La luce che è nata

Ti chiedo scusa se oggi, per un momento, avrei voluto dimenticare quello che ho imparato, quello che mi hai insegnato. Se avrei voluto cedere semplicemente alla nostalgia. A memorie di sole, di mare, di balconi aperti alle palme, e al vento, e all’infinito. A parole in cui mi sono sentita a casa. Al nostro modo di sorridere dentro un mondo inventato. Cedere persino a più luce di quella che c’è stata. Di appoggiarmi a te, di pensare che sia quel tuo lontano il luogo in cui riposare quando la vita qui è al freddo e al buio.

Credevo infatti che fossero ancora fissi lì, sulla tua fronte, gli occhi che non trovo più nello specchio. E’ un fenomeno strano che mi capita in certi istanti di grazia: il marrone se ne va dalle pupille e lascia emergere un bulbo quasi trasparente, che sembra sporgere direttamente dall’origine di ogni luce. Credevo anche che fosse ancora lì, con te, la parte del mio cuore che ora è calma, aperta, fiorita. Con te anche la pace del sonno, la morbidezza dei risvegli. La lentezza dei gesti che seguono ogni dettaglio del giorno.

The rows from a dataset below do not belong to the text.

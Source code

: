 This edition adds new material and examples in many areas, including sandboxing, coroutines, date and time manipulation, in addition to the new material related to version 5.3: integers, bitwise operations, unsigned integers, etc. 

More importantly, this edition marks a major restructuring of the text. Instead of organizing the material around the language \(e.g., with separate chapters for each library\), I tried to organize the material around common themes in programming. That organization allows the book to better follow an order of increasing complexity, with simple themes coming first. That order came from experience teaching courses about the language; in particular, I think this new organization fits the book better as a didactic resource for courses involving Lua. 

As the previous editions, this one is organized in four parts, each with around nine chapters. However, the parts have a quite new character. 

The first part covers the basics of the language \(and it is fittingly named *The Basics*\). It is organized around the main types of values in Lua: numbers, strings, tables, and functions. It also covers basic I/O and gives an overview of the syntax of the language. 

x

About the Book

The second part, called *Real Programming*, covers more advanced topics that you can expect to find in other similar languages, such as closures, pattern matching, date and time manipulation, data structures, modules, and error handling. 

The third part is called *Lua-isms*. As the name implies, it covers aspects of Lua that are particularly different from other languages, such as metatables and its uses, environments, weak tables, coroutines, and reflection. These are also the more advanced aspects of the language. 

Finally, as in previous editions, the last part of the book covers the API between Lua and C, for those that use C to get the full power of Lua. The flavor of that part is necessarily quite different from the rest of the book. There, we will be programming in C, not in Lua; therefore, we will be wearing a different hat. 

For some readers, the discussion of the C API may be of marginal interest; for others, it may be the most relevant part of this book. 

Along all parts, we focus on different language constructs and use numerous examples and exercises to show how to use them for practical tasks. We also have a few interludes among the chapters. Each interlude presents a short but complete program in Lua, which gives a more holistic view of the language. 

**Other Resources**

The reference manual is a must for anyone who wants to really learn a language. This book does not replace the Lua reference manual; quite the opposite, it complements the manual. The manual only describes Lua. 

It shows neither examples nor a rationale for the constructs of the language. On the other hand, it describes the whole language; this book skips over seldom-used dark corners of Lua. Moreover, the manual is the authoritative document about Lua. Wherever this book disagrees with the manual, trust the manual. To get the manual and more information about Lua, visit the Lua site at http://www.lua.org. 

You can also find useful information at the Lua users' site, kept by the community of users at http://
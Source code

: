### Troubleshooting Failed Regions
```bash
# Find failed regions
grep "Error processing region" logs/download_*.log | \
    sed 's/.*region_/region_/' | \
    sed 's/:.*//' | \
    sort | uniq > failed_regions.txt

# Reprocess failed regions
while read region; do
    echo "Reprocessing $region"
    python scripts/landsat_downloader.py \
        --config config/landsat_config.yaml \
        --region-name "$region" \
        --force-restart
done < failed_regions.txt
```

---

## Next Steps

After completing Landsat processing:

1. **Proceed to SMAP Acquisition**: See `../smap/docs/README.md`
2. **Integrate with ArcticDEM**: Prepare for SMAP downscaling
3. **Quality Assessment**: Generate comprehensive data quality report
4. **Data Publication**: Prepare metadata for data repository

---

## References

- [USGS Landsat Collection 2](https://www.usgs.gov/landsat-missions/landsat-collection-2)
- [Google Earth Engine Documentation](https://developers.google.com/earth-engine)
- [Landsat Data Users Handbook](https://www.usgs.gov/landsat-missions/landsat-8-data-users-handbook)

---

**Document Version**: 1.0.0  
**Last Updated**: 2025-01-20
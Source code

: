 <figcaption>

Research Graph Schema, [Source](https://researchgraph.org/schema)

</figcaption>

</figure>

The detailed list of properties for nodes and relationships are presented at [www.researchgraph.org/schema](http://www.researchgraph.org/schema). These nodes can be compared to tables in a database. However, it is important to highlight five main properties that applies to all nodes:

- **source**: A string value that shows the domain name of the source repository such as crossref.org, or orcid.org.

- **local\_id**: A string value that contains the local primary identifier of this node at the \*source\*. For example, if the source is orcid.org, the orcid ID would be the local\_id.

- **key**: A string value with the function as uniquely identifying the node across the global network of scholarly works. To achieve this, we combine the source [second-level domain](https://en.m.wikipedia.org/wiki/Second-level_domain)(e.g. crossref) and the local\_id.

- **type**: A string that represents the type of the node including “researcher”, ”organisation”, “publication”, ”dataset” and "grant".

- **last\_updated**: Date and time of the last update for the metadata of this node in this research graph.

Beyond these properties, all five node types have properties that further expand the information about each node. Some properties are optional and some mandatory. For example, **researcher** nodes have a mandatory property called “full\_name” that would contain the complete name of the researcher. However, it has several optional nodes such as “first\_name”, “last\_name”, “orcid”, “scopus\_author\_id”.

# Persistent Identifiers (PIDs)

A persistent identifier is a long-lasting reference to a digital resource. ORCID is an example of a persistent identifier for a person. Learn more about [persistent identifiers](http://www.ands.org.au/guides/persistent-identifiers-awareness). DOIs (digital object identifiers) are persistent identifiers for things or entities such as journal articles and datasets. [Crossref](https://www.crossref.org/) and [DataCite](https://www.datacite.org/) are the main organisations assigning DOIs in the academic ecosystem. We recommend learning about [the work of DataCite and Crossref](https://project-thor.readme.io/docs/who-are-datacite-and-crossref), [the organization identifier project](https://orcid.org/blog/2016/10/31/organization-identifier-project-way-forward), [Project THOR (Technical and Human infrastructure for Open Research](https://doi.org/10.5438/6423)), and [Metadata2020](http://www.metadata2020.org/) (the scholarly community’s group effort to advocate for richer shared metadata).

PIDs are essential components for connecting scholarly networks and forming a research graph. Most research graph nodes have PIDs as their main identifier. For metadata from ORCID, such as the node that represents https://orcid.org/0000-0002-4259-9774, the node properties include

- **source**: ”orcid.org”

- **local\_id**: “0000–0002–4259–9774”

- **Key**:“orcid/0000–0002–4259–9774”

E allora ti ho cercato, per sapere se anche una parte di te era rimasta seduta sotto l’ombra del grande albero, dove mi aspettavi mentre io entravo nel mare. Per fortuna che tu hai capito subito quello che stava accadendo e mi hai ricordato la libertà che ci siamo regalati. Così ho ritratto la presa, sono tornata a me, e ho visto che non si spegneva il trasparente dagli occhi. Che non è qualcosa o qualcuno a intingerlo di luce, ma lo scorrere della vita stessa, quando in me c’è fiducia, apertura, amore abbastanza per stare con tutto ciò che mi porta. E per sapere che il flusso delle cose buone e giuste non è finito con la felicità che c’è stata.

Ho ripensato allora a quell’augurio pazzo che ci siamo scambiati prima di partire. A te che imponevi le mani sui miei occhi da cui già un po’ di pupilla si era trasformata in luce, e pensavi a tutto il bene che poteva farmi crescere, e non ti mettevi tra le cose del mio futuro. Poi è stato il mio turno e anche io ho trovato più forte la voglia di cose vere, rispetto al possesso che non te le lascerebbe incontrare: “ti auguro che arrivino ogni cosa e ogni persona che compiono il tuo cammino”, ho concluso, e non è finito il mondo e non è scesa un’ombra dal cuore. Ho sentito di camminare in uno strano, perfetto equilibrio: se avessi fatto solo un passo maldestro ti avrei stretto di nuovo dentro i palmi delle mani, per non lasciarti andare.

Invece ci siamo salutati un’altra volta così, senza una data nel futuro. Perché me lo hai insegnato tu, e quella conoscenza più alta che tutti e due più di ogni altra cosa cerchiamo, che nessuno può portarti via quello che è tuo. Che in nessun modo al mondo puoi trattenere quello che tuo non è.